Following the passage of UIGEA, Party Poker left the U.S. in late 2006, and returned as partypoker in late 2013. For all intents and purposes, the return may as well have been a launch of a new company, as the brand was almost universally unknown in New Jersey.
However, not all absences are the same, and as you’ll see in the next section, this is one of the great unknowns when it comes to the current strength of the PokerStars brand.
As noted above, if you lived in the U.S. and weren’t a close follower of the poker world, partypoker was pretty much out of sight and out of mind from late 2006-2013.
On the other hand, PokerStars has managed, for better or worse, to remain a hot topic in U.S. news – both poker and mainstream media – from the beginning of its hiatus in April of 2011, through its expected launch sometime this year. This is particularly true in New Jersey.
Here is a look at some of the stories that have kept PokerStars in the headlines:
Another key differentiation between the partypoker hiatus and the PokerStars hiatus is partypoker’s software and branding (the color scheme and logo) were completely overhauled between the time the company left the U.S. market in 2006 and its return in 2013.
See for yourself.
Party Poker’s logo and software circa 2006:
partypoker’s logo and software now:
On the other hand, PokerStars looks basically the same now as it did in 2011.
Finally, looking at the technological changes between 2006 and 2013 and the changes between 2011 and 2016, there simply is no comparison.
When Party left the U.S. market in 2006, the first iPhone was still months away from being introduced; mobile gaming and apps didn’t exist; Twitter was only a few months old; and MySpace, not Facebook, was the preferred social network.
Basically, 2006-2011 was a period of hyper change.
Conversely, not all that much has changed since 2011, and because of this, PokerStars’ player rolls are far more valuable than anything partypoker had to work with.
Over a year and a half ago, I asked former bwin.party head of poker Jeffrey Haas about the value of PokerStars’ player lists, and while there is a fast turnover, Haas explained why PokerStars’ “outdated” lists are far more valuable: “PokerStars is dealing with old gmail.com addresses, we had old aol.com and hotmail.com addresses.”
Point being, there is a good chance – or a far better chance – the Gmail addresses PokerStars has on file are still active, while most people had long since stopped using their old Hotmail and AOL accounts by 2013.
So, while the length of the absence isn’t much different, partypoker’s absence happened during a period of heightened change.

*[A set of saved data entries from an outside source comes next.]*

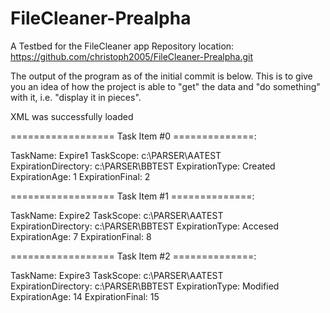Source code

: # FileCleaner-Prealpha
A Testbed for the FileCleaner app
Repository location: https://github.com/christoph2005/FileCleaner-Prealpha.git


The output of the program as of the initial commit is below.
This is to give you an idea of how the project is able to "get" the data and "do something" with it, i.e. "display it in pieces".

XML was successfully loaded


================== Task Item #0 ==============:

TaskName: Expire1
TaskScope: c:\PARSER\AATEST\
ExpirationDirectory: c:\PARSER\BBTEST
ExpirationType: Created
ExpirationAge: 1
ExpirationFinal: 2


================== Task Item #1 ==============:

TaskName: Expire2
TaskScope: c:\PARSER\AATEST\
ExpirationDirectory: c:\PARSER\BBTEST
ExpirationType: Accesed
ExpirationAge: 7
ExpirationFinal: 8


================== Task Item #2 ==============:

TaskName: Expire3
TaskScope: c:\PARSER\AATEST\
ExpirationDirectory: c:\PARSER\BBTEST
ExpirationType: Modified
ExpirationAge: 14
ExpirationFinal: 15
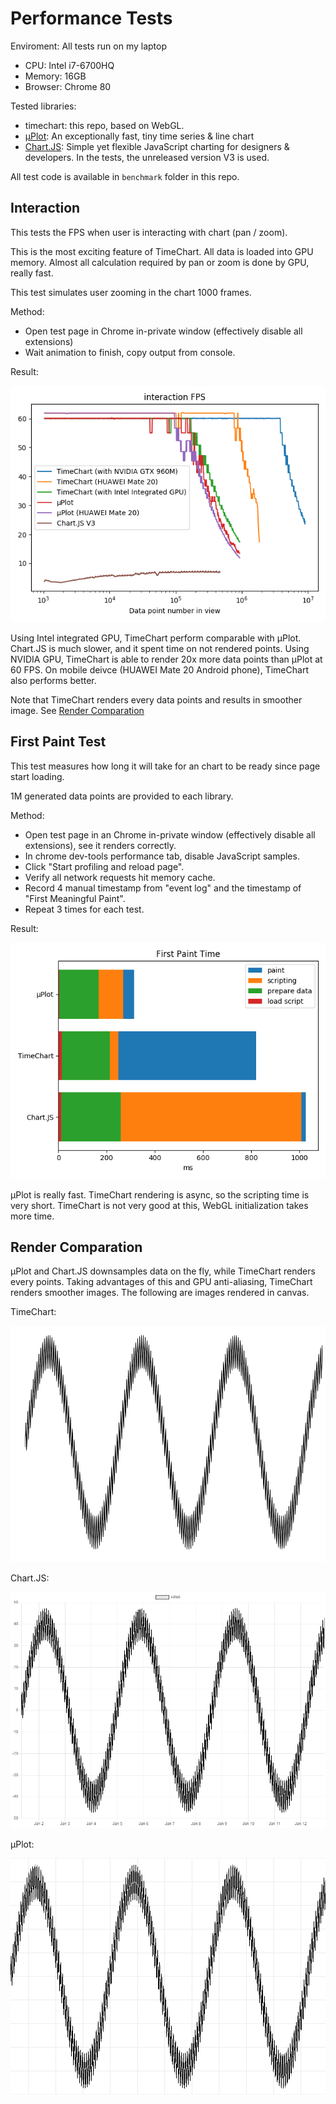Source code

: # Performance Tests

Enviroment: All tests run on my laptop
* CPU: Intel i7-6700HQ
* Memory: 16GB
* Browser: Chrome 80

Tested libraries:
* timechart: this repo, based on WebGL.
* [μPlot](https://github.com/leeoniya/uPlot): An exceptionally fast, tiny time series & line chart
* [Chart.JS](https://github.com/chartjs/Chart.js): Simple yet flexible JavaScript charting for designers & developers. In the tests, the unreleased version V3 is used.

All test code is available in `benchmark` folder in this repo.

## Interaction

This tests the FPS when user is interacting with chart (pan / zoom).

This is the most exciting feature of TimeChart. All data is loaded into GPU memory. Almost all calculation required by pan or zoom is done by GPU, really fast.

This test simulates user zooming in the chart 1000 frames.

Method:
* Open test page in Chrome in-private window (effectively disable all extensions)
* Wait animation to finish, copy output from console.

Result:

![Interaction result](./interaction.png)

Using Intel integrated GPU, TimeChart perform comparable with μPlot. Chart.JS is much slower, and it spent time on not rendered points. Using NVIDIA GPU, TimeChart is able to render 20x more data points than μPlot at 60 FPS. On mobile deivce (HUAWEI Mate 20 Android phone), TimeChart also performs better.

Note that TimeChart renders every data points and results in smoother image. See [Render Comparation](#render%20comparation)

## First Paint Test

This test measures how long it will take for an chart to be ready since page start loading.

1M generated data points are provided to each library.

Method:
* Open test page in an Chrome in-private window (effectively disable all extensions), see it renders correctly.
* In chrome dev-tools performance tab, disable JavaScript samples.
* Click "Start profiling and reload page".
* Verify all network requests hit memory cache.
* Record 4 manual timestamp from "event log" and the timestamp of "First Meaningful Paint".
* Repeat 3 times for each test.

Result:

![First paint result](./first_paint.png)

μPlot is really fast. TimeChart rendering is async, so the scripting time is very short. TimeChart is not very good at this, WebGL initialization takes more time.

## Render Comparation

μPlot and Chart.JS downsamples data on the fly, while TimeChart renders every points. Taking advantages of this and GPU anti-aliasing, TimeChart renders smoother images. The following are images rendered in canvas.

TimeChart:

<img src="./rendered/timechart.png">

Chart.JS:

<img src="./rendered/chartjs.png" style="background: white">

μPlot:

<img src="./rendered/uplot.png" style="background: white">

Think of it this way: If someone went to prison in 2007 and returned in 2011, he’d find a vastly changed online landscape. From smartphones and mobile apps to social media, a ton of new products have emerged. On the other hand, someone sent up in 2011 and released in 2015 would already be familiar with these things; he’d just have to get used to the updates to these products.
It’s a lock that PokerStars launches with far more fanfare than partypoker or 888, but it’s far from a lock that PokerStars will compete right out of the gate with WSOP.com and BorgataPoker.com.
In the end, your guess is as good as mine when it comes to the strength of the PokerStars brand in New Jersey. Will PokerStars struggle? Will it immediately jump out to the front of the pack? Will the company come in spending, and if it does, will the current operators follow suit?
These are all unanswered questions at this point in time. The good news is, we should have the answer to these questions sometime in the next six months.